# EXERCISE PROMPT
Each line of the data below that carries the word "model" needs to be copied.

# Collected data
====================
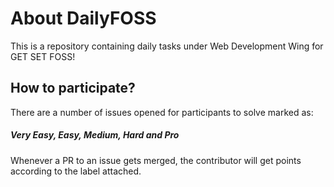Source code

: 
# About DailyFOSS

This is a repository containing daily tasks under Web Development Wing for GET SET FOSS!

## How to participate?

There are a number of issues opened for participants to solve marked as:

##### Very Easy, Easy, Medium, Hard and Pro

Whenever a PR to an issue gets merged, the contributor will get points according to the label attached.
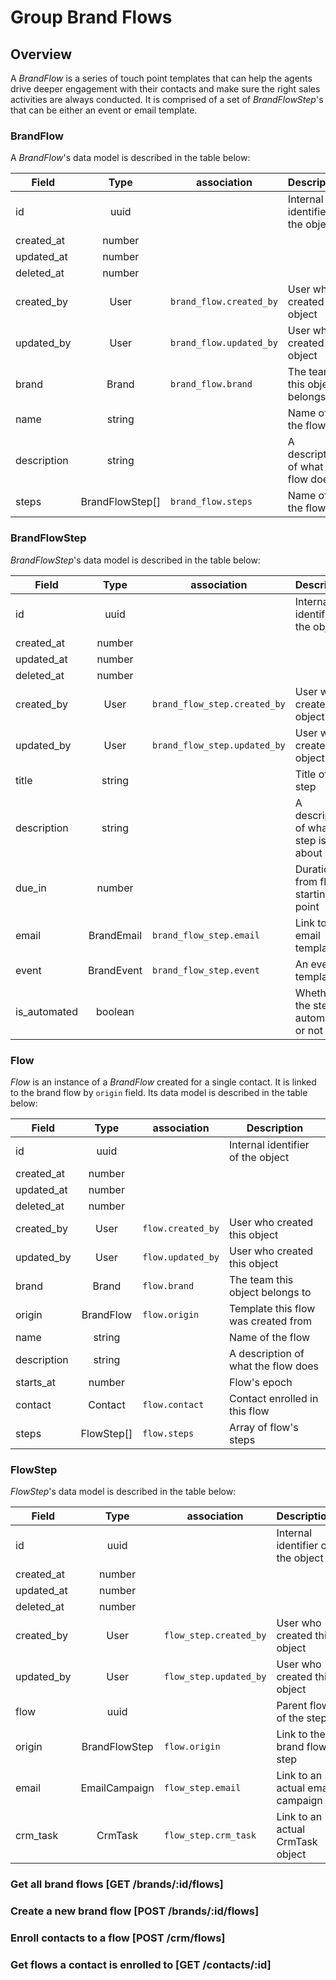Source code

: # Group Brand Flows

## Overview

A _BrandFlow_ is a series of touch point templates that can help the agents drive deeper engagement with their contacts and make sure the right sales activities are always conducted. It is comprised of a set of _BrandFlowStep_'s that can be either an event or email template.

### BrandFlow

A _BrandFlow_'s data model is described in the table below:

Field       | Type            | association             | Description
------------|:---------------:|-------------------------|---------------------------------------
id          | uuid            |                         | Internal identifier of the object
created_at  | number          |                         |
updated_at  | number          |                         |
deleted_at  | number          |                         |
created_by  | User            | `brand_flow.created_by` | User who created this object
updated_by  | User            | `brand_flow.updated_by` | User who created this object
brand       | Brand           | `brand_flow.brand`      | The team this object belongs to
name        | string          |                         | Name of the flow
description | string          |                         | A description of what the flow does
steps       | BrandFlowStep[] | `brand_flow.steps`      | Name of the flow

### BrandFlowStep

_BrandFlowStep_'s data model is described in the table below:

Field        | Type       | association                  | Description
-------------|:----------:|----------------------------  |---------------------------------------
id           | uuid       |                              | Internal identifier of the object
created_at   | number     |                              |
updated_at   | number     |                              |
deleted_at   | number     |                              |
created_by   | User       | `brand_flow_step.created_by` | User who created this object
updated_by   | User       | `brand_flow_step.updated_by` | User who created this object
title        | string     |                              | Title of the step
description  | string     |                              | A description of what the step is about
due_in       | number     |                              | Duration from flow starting point
email        | BrandEmail | `brand_flow_step.email`      | Link to an email template
event        | BrandEvent | `brand_flow_step.event`      | An event template
is_automated | boolean    |                              | Whether the step is automated or not

### Flow

_Flow_ is an instance of a _BrandFlow_ created for a single contact. It is linked to the brand flow by `origin` field. Its data model is described in the table below:

Field                   | Type       | association       | Description
------------------------|:----------:|-------------------|---------------------------------------
id                      | uuid       |                   | Internal identifier of the object
created_at              | number     |                   |
updated_at              | number     |                   |
deleted_at              | number     |                   |
created_by              | User       | `flow.created_by` | User who created this object
updated_by              | User       | `flow.updated_by` | User who created this object
brand                   | Brand      | `flow.brand`      | The team this object belongs to
origin                  | BrandFlow  | `flow.origin`     | Template this flow was created from
name                    | string     |                   | Name of the flow
description             | string     |                   | A description of what the flow does
starts_at               | number     |                   | Flow's epoch
contact                 | Contact    | `flow.contact`    | Contact enrolled in this flow
steps                   | FlowStep[] | `flow.steps`      | Array of flow's steps

### FlowStep

_FlowStep_'s data model is described in the table below:

Field      | Type          | association            | Description
-----------|:-------------:|------------------------|---------------------------------------
id         | uuid          |                        | Internal identifier of the object
created_at | number        |                        |
updated_at | number        |                        |
deleted_at | number        |                        |
created_by | User          | `flow_step.created_by` | User who created this object
updated_by | User          | `flow_step.updated_by` | User who created this object
flow       | uuid          |                        | Parent flow of the step
origin     | BrandFlowStep | `flow.origin`          | Link to the brand flow step
email      | EmailCampaign | `flow_step.email`      | Link to an actual email campaign
crm_task   | CrmTask       | `flow_step.crm_task`   | Link to an actual CrmTask object


### Get all brand flows [GET /brands/:id/flows]
<!-- include(tests/flow/getBrandFlows.md) -->

### Create a new brand flow [POST /brands/:id/flows]
<!-- include(tests/flow/addFlow.md) -->

### Enroll contacts to a flow [POST /crm/flows]
<!-- include(tests/flow/enroll.md) -->

### Get flows a contact is enrolled to [GET /contacts/:id]
<!-- include(tests/flow/checkFlowAssociation.md) -->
====================
# FINISHED EXERCISE
A _BrandFlow_'s data model is described in the table below:
_BrandFlowStep_'s data model is described in the table below:
_Flow_ is an instance of a _BrandFlow_ created for a single contact. It is linked to the brand flow by `origin` field. Its data model is described in the table below:
_FlowStep_'s data model is described in the table below:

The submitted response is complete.